Distilling Pixel-Wise Feature Similarities for Semantic Segmentation
This work addresses the challenge of effectively compressing neural networks for semantic segmentation, which is crucial for applications like autonomous driving and medical imaging, though it is incremental as it builds on existing distillation methods.
The paper tackled the problem of adapting knowledge distillation to semantic segmentation by proposing pixel-wise feature similarities (PFS) and a weighted pixel-level imitation approach, resulting in significant performance improvements and new state-of-the-art results on datasets like Pascal VOC 2012, ADE20K, and Pascal Context.

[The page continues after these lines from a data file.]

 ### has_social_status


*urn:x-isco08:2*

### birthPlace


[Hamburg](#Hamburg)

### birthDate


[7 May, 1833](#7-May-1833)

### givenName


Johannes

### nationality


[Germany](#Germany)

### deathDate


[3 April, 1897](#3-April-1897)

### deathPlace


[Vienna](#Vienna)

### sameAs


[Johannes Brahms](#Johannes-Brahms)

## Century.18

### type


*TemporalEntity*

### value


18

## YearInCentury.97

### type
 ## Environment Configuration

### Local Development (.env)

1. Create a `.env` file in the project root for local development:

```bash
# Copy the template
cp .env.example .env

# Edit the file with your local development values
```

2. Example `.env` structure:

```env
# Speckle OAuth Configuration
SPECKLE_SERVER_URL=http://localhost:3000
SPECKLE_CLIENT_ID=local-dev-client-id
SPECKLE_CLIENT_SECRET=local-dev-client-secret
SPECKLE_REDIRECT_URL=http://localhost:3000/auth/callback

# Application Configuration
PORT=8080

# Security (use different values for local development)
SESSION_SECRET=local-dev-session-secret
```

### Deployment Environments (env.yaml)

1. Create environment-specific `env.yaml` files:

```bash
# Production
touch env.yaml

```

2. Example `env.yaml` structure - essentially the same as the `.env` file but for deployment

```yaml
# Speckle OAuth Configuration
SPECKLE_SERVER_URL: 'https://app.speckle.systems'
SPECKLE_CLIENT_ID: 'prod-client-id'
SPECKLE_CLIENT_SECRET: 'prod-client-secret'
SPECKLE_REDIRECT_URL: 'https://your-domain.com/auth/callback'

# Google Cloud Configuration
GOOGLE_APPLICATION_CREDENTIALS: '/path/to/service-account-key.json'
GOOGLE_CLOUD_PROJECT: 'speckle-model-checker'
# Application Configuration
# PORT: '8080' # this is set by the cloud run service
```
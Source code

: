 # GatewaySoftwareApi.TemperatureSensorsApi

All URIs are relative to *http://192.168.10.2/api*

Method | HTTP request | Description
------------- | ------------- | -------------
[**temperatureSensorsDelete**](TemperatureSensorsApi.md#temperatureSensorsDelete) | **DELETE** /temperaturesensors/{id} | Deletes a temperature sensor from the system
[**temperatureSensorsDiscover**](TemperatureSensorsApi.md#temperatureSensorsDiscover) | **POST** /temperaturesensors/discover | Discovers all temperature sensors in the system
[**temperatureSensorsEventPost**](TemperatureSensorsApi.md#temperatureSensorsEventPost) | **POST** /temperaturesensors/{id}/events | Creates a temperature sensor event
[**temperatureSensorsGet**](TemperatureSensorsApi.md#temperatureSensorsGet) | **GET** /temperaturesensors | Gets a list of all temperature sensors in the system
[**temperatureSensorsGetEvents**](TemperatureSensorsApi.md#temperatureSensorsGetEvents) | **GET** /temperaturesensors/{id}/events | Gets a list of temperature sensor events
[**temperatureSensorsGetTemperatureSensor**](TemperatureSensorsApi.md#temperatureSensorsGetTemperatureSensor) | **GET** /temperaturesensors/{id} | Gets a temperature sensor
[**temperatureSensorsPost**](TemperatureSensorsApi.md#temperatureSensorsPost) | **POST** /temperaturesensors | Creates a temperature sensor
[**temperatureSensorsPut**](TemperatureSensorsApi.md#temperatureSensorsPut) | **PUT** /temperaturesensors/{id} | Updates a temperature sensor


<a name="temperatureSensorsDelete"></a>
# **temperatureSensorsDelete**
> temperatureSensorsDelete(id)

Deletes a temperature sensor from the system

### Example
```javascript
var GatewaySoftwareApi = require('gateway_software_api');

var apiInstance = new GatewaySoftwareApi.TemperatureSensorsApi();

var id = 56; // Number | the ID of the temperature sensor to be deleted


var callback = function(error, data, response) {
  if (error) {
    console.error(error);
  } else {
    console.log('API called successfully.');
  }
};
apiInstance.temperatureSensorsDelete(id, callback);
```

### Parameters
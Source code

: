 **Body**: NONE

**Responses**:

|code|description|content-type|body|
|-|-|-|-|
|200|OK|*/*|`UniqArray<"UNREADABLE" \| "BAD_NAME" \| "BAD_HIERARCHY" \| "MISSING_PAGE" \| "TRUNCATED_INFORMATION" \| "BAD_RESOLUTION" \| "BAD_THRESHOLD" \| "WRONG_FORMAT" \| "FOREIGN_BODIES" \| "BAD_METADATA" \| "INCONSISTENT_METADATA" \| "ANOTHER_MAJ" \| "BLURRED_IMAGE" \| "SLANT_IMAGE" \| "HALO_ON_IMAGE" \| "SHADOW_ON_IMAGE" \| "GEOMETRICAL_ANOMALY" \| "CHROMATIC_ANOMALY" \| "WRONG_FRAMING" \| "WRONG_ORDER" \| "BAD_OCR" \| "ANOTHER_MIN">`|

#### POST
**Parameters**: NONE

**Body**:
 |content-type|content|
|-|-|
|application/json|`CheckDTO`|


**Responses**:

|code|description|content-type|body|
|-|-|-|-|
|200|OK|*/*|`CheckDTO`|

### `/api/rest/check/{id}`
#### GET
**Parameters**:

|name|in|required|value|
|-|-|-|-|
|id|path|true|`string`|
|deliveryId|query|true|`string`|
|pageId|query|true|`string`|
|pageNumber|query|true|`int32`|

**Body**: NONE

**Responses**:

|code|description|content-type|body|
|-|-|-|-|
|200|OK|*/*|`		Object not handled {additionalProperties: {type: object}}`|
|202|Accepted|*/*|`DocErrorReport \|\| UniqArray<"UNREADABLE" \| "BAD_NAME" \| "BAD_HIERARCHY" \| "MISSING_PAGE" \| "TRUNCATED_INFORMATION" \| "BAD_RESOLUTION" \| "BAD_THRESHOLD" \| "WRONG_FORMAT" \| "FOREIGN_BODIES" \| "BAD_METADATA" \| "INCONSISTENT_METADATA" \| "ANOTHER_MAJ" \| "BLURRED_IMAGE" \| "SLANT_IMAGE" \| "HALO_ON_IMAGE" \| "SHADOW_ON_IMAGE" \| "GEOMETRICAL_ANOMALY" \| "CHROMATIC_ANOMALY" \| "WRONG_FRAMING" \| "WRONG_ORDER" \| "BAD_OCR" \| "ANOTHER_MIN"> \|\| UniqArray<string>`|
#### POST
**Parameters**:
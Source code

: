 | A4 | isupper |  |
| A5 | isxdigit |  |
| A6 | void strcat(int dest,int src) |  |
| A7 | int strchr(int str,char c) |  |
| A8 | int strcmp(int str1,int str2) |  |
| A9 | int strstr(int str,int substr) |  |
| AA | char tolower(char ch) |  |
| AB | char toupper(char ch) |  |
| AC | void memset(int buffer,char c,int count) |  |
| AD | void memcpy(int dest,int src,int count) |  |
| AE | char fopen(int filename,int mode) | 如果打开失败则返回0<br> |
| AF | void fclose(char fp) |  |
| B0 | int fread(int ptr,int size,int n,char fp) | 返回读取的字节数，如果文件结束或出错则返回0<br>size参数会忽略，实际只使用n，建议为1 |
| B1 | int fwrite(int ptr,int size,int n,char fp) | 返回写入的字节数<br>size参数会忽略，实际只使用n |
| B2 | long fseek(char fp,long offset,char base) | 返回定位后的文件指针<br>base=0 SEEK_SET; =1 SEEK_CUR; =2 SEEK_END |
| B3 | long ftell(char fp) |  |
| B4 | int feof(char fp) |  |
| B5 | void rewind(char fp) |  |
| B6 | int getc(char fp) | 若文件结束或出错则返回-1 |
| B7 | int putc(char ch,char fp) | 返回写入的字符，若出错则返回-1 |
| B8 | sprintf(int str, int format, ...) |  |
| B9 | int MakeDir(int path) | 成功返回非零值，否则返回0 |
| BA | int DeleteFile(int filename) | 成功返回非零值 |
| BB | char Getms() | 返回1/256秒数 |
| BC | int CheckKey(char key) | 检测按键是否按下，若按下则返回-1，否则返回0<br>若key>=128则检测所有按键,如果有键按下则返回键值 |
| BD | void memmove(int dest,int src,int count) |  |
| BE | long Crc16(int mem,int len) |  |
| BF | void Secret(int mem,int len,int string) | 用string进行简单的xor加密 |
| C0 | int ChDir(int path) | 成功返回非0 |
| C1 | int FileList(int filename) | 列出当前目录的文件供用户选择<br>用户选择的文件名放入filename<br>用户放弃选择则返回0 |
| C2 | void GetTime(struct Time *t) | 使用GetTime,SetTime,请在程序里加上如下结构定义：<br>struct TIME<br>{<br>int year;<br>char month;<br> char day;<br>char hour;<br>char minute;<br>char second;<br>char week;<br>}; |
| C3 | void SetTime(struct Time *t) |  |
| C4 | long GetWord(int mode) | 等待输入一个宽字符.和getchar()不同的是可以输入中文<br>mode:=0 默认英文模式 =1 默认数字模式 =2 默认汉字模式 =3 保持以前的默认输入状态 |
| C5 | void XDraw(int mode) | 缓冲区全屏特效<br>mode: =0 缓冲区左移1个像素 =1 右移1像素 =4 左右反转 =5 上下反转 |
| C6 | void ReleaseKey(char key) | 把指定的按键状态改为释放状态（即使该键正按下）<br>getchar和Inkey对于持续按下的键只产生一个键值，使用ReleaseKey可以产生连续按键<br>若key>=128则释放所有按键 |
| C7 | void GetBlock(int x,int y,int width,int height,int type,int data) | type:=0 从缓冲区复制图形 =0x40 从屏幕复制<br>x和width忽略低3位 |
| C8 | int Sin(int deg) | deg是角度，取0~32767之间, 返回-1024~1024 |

Among the neural network compression techniques, knowledge distillation is an effective one which forces a simpler student network to mimic the output of a larger teacher network. However, most of such model distillation methods focus on the image-level classification task. Directly adapting these methods to the task of semantic segmentation only brings marginal improvements. In this paper, we propose a simple, yet effective knowledge representation referred to as pixel-wise feature similarities (PFS) to tackle the challenging distillation problem of semantic segmentation. The developed PFS encodes spatial structural information for each pixel location of the high-level convolutional features, which helps guide the distillation process in an easier way. Furthermore, a novel weighted pixel-level soft prediction imitation approach is proposed to enable the student network to selectively mimic the teacher network's output, according to their pixel-wise knowledge-gaps. Extensive experiments are conducted on the challenging datasets of Pascal VOC 2012, ADE20K and Pascal Context. Our approach brings significant performance improvements compared to several strong baselines and achieves new state-of-the-art results.